→ **Assignment**
Gather each line in the entries that includes the string "includegraphics".

→ **Dataset content**
━━━━

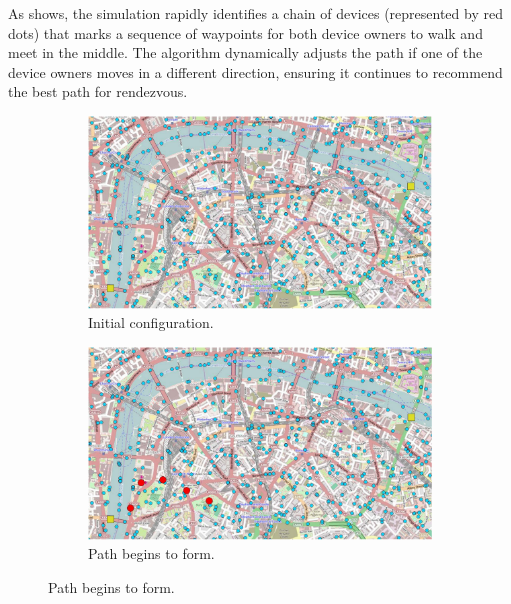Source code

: As  shows, the simulation rapidly identifies a chain of devices (represented by red dots) that marks a sequence of waypoints for both device owners to walk and meet in the middle. The algorithm dynamically adjusts the path if one of the device owners moves in a different direction, ensuring it continues to recommend the best path for rendezvous.



\begin{figure}
    \centering
    \begin{subfigure}[b]{.49\textwidth}
        \centering
        \includegraphics[width=\textwidth]{figures/protelis-example-a.png}
        \caption{Initial configuration.}
        \label{fig:protelis-example-a}
    \end{subfigure}
    \hfill
    \begin{subfigure}[b]{.49\textwidth}
        \centering
        \includegraphics[width=\textwidth]{figures/protelis-example-b.png}
        \caption{Path begins to form.}

\end{subfigure}
\end{figure}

━━━━

→ **Task solution**
        \includegraphics[width=\textwidth]{figures/protelis-example-a.png}
        \includegraphics[width=\textwidth]{figures/protelis-example-b.png}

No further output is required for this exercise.